Höhlen der tausend Buddhas
Eingang zur Mogoa-HöhleDie Mogoa-Höhlen oder Grotten, auch Höhlen der tausend Buddhas genannt, befinden sich in Dunhuang in der chinesischen Provinz Gansu. Die Höhlen bestehen aus über 24 km Tunneln, Meditationsgrotten und Tempeln, von denen die meisten mit buddhistischer Kunst geschmückt sind (der Eingang ist links dargestellt, Beispielgemälde unten). Die Höhlen und Gemälde wurden über einen Zeitraum von 1000 Jahren geschaffen und gelten als eine der besten buddhistischen Kunstwerke der Welt. Die Höhlen wurden 1987 zum UNESCO-Weltkulturerbe erklärt, und etwa 30 der derzeit bekannten 600 Höhlentempel sind für die Öffentlichkeit zugänglich.

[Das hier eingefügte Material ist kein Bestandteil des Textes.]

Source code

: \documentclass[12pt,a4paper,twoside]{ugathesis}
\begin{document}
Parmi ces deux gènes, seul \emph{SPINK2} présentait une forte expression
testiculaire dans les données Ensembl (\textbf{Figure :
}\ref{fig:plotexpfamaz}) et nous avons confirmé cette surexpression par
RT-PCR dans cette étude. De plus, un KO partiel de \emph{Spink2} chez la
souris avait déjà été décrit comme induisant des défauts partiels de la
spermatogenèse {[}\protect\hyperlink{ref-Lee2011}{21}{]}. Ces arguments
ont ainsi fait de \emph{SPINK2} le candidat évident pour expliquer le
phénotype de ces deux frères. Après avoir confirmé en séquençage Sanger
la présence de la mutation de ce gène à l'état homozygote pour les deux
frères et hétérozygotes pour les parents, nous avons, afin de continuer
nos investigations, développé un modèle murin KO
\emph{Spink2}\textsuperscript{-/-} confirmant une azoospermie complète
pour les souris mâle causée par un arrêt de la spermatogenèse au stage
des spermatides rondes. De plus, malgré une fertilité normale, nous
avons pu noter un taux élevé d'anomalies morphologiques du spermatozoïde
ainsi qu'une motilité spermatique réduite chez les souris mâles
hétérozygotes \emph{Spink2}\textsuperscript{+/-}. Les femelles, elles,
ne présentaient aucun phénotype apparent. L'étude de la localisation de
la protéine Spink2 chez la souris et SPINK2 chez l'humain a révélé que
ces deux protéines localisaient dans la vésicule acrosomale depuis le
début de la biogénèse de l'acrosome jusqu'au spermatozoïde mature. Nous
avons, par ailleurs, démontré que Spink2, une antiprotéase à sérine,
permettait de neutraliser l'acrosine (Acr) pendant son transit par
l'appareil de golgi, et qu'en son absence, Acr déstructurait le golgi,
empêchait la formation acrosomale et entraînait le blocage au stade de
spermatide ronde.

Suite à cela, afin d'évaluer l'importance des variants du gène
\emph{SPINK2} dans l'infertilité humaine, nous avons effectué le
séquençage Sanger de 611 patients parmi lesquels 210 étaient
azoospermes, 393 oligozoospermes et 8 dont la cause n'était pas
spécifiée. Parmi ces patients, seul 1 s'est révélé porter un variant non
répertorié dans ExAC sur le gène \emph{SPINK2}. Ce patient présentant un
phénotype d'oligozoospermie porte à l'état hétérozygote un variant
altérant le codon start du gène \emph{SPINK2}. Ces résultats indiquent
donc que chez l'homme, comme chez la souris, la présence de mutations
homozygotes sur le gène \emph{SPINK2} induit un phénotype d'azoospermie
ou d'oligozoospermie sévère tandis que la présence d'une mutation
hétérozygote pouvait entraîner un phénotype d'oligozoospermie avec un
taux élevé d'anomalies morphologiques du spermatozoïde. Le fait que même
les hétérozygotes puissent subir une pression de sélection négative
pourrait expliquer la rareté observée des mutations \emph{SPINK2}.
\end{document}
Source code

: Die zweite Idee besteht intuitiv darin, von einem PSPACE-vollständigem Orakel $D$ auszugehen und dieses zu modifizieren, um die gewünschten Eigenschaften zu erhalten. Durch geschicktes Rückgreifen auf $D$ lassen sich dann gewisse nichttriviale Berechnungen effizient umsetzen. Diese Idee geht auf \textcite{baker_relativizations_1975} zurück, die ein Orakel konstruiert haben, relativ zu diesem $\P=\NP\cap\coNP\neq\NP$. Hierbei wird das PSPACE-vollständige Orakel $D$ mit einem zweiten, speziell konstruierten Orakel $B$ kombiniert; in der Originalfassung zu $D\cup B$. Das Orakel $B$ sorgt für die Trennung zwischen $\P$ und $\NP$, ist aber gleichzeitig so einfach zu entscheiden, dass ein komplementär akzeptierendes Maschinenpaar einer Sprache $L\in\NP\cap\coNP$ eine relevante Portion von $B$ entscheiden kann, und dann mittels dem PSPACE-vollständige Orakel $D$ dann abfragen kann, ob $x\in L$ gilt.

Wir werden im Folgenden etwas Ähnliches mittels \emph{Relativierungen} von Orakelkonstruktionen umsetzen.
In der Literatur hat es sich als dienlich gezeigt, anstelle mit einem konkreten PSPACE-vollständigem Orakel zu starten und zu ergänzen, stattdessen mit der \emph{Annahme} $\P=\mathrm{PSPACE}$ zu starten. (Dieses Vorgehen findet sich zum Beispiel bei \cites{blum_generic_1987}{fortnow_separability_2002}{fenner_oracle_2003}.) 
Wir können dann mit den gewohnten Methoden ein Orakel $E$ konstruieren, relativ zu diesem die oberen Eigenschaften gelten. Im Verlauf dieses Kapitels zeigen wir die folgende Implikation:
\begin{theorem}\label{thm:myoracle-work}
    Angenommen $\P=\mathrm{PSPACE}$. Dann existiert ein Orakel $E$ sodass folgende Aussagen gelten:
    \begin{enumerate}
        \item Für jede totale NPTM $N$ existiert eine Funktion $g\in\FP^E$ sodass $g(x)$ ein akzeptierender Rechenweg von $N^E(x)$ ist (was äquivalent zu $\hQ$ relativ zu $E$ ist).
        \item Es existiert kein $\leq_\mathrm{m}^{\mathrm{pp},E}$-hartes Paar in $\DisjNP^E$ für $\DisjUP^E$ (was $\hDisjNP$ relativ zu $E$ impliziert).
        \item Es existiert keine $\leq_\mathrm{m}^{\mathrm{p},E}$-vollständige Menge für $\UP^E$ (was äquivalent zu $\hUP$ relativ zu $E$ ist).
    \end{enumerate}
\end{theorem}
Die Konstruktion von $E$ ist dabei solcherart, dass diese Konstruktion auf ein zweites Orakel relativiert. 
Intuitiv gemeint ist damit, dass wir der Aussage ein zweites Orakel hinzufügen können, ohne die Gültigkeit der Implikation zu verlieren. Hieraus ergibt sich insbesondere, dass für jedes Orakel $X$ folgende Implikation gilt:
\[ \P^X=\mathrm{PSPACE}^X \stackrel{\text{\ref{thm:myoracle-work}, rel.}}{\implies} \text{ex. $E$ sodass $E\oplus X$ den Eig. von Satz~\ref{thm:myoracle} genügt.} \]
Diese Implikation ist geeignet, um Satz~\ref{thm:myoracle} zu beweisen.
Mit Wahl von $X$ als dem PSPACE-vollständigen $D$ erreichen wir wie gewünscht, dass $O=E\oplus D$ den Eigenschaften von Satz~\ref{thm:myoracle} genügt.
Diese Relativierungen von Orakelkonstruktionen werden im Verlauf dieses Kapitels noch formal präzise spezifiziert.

Der Legende nach wurde im 4. Jahrhundert n. Chr. Ein buddhistischer Mönch dazu inspiriert, die Höhlen auf der Grundlage einer Vision von tausend Buddhas zu errichten. Die Höhlen waren ursprünglich jeweils einzelne Rückzugsorte für fromme Mönche. Da sich die Höhlen an der berühmten Seidenstraße Chinas befanden, kamen regelmäßig Tausende von Reisenden, darunter Mönche und buddhistische Gelehrte, an ihnen vorbei, und viele hielten an, um die Ausgrabungs- und Malarbeiten zu unterstützen, von denen einige jahrelang oder sogar ein Leben lang blieben.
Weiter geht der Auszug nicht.